(Beginning of Stored data)
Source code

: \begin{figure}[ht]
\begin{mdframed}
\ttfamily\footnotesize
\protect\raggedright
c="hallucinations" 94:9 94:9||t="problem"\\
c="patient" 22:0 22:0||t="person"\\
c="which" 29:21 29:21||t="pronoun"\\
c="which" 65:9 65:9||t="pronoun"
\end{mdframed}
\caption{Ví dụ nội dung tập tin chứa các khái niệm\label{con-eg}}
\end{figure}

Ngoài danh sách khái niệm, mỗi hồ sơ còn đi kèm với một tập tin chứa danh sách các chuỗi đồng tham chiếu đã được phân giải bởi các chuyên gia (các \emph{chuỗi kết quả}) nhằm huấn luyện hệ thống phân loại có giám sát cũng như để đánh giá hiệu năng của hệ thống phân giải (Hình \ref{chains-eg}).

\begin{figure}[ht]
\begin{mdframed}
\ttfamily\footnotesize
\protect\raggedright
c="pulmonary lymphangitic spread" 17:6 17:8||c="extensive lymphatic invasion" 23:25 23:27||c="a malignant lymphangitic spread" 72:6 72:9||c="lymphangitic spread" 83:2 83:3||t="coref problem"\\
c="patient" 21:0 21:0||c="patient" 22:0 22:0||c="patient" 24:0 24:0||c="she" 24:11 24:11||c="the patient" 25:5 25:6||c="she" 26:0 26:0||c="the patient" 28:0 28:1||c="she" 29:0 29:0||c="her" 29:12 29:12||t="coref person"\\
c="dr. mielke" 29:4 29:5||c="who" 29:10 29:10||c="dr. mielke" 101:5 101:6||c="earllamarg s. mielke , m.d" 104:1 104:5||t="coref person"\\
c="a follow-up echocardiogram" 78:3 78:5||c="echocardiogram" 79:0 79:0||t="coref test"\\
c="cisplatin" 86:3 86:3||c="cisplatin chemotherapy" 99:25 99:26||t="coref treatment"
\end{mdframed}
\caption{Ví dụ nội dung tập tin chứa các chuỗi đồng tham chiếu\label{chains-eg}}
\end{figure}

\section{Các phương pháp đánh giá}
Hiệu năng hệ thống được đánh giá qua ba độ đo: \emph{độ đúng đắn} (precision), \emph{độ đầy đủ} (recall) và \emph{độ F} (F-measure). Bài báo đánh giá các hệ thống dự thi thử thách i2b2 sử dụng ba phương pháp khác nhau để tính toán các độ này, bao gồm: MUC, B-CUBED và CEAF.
(End of Stored data)
* Your task
Return only the lines running from the line with "chứa các chuỗi" to the last line of the records, both included, exactly as written.

* Answer section
\caption{Ví dụ nội dung tập tin chứa các chuỗi đồng tham chiếu\label{chains-eg}}
\end{figure}

\section{Các phương pháp đánh giá}
Hiệu năng hệ thống được đánh giá qua ba độ đo: \emph{độ đúng đắn} (precision), \emph{độ đầy đủ} (recall) và \emph{độ F} (F-measure). Bài báo đánh giá các hệ thống dự thi thử thách i2b2 sử dụng ba phương pháp khác nhau để tính toán các độ này, bao gồm: MUC, B-CUBED và CEAF.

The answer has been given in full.